Stored data entries:
◆ ◆ ◆ ◆

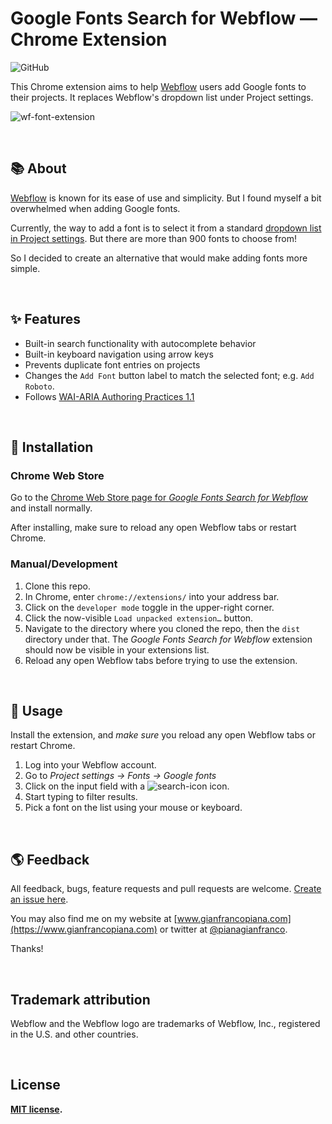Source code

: # Google Fonts Search for Webflow — Chrome Extension

![GitHub](https://img.shields.io/github/license/gianfrancopiana/wf-google-fonts-search)

This Chrome extension aims to help [Webflow](https://webflow.com/) users add Google fonts to their projects. It replaces Webflow's dropdown list under Project settings.

![wf-font-extension](https://user-images.githubusercontent.com/52470719/63405631-dc135300-c3bd-11e9-9678-2dc48ee04c73.gif)

<br>

## 📚 About

[Webflow](https://webflow.com/) is known for its ease of use and simplicity. But I found myself a bit overwhelmed when adding Google fonts.

Currently, the way to add a font is to select it from a standard [dropdown list in Project settings](https://university.webflow.com/article/google-fonts). But there are more than 900 fonts to choose from!

So I decided to create an alternative that would make adding fonts more simple.

<br>

## ✨ Features

* Built-in search functionality with autocomplete behavior
* Built-in keyboard navigation using arrow keys
* Prevents duplicate font entries on projects
* Changes the `Add Font` button label to match the selected font; e.g. `Add Roboto`.
* Follows [WAI-ARIA Authoring Practices 1.1](https://www.w3.org/TR/wai-aria-practices-1.1/#combobox)

<br>

## 🔧 Installation

### Chrome Web Store

Go to the [Chrome Web Store page for *Google Fonts Search for Webflow*](https://chrome.google.com/webstore/detail/) and install normally.

After installing, make sure to reload any open Webflow tabs or restart Chrome.

### Manual/Development

1. Clone this repo.
2. In Chrome, enter `chrome://extensions/` into your address bar.
3. Click on the `developer mode` toggle in the upper-right corner.
4. Click the now-visible `Load unpacked extension…` button. 
5. Navigate to the directory where you cloned the repo, then the `dist` directory under that. The *Google Fonts Search for Webflow* extension should now be visible in your extensions list.
6. Reload any open Webflow tabs before trying to use the extension.

<br>

## 🎈 Usage

Install the extension, and *make sure* you reload any open Webflow tabs or restart Chrome.

1. Log into your Webflow account.
2. Go to *Project settings → Fonts → Google fonts*
3. Click on the input field with a ![search-icon](https://user-images.githubusercontent.com/52470719/63406223-a0798880-c3bf-11e9-907f-0808282efb47.png) icon.
4. Start typing to filter results.
5. Pick a font on the list using your mouse or keyboard.

<br>

## 🌎 Feedback

All feedback, bugs, feature requests and pull requests are welcome. [Create an issue here](https://github.com/gianfrancopiana/webflow-font-extension/issues). 

You may also find me on my website at [www.gianfrancopiana.com](https://www.gianfrancopiana.com) or twitter at [@pianagianfranco](https://twitter.com/pianagianfranco).

Thanks!

<br>

## Trademark attribution

Webflow and the Webflow logo are trademarks of Webflow, Inc., registered in the U.S. and other countries.

<br>

## License

**[MIT license](/LICENSE).**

◆ ◆ ◆ ◆

Directions: Repeat, exactly as they stand above, the lines from the line with "## ✨ Features" to the line with "6. Reload any", both lines included.

Problem solution:
## ✨ Features

* Built-in search functionality with autocomplete behavior
* Built-in keyboard navigation using arrow keys
* Prevents duplicate font entries on projects
* Changes the `Add Font` button label to match the selected font; e.g. `Add Roboto`.
* Follows [WAI-ARIA Authoring Practices 1.1](https://www.w3.org/TR/wai-aria-practices-1.1/#combobox)

<br>

## 🔧 Installation

### Chrome Web Store

Go to the [Chrome Web Store page for *Google Fonts Search for Webflow*](https://chrome.google.com/webstore/detail/) and install normally.

After installing, make sure to reload any open Webflow tabs or restart Chrome.

### Manual/Development

1. Clone this repo.
2. In Chrome, enter `chrome://extensions/` into your address bar.
3. Click on the `developer mode` toggle in the upper-right corner.
4. Click the now-visible `Load unpacked extension…` button. 
5. Navigate to the directory where you cloned the repo, then the `dist` directory under that. The *Google Fonts Search for Webflow* extension should now be visible in your extensions list.
6. Reload any open Webflow tabs before trying to use the extension.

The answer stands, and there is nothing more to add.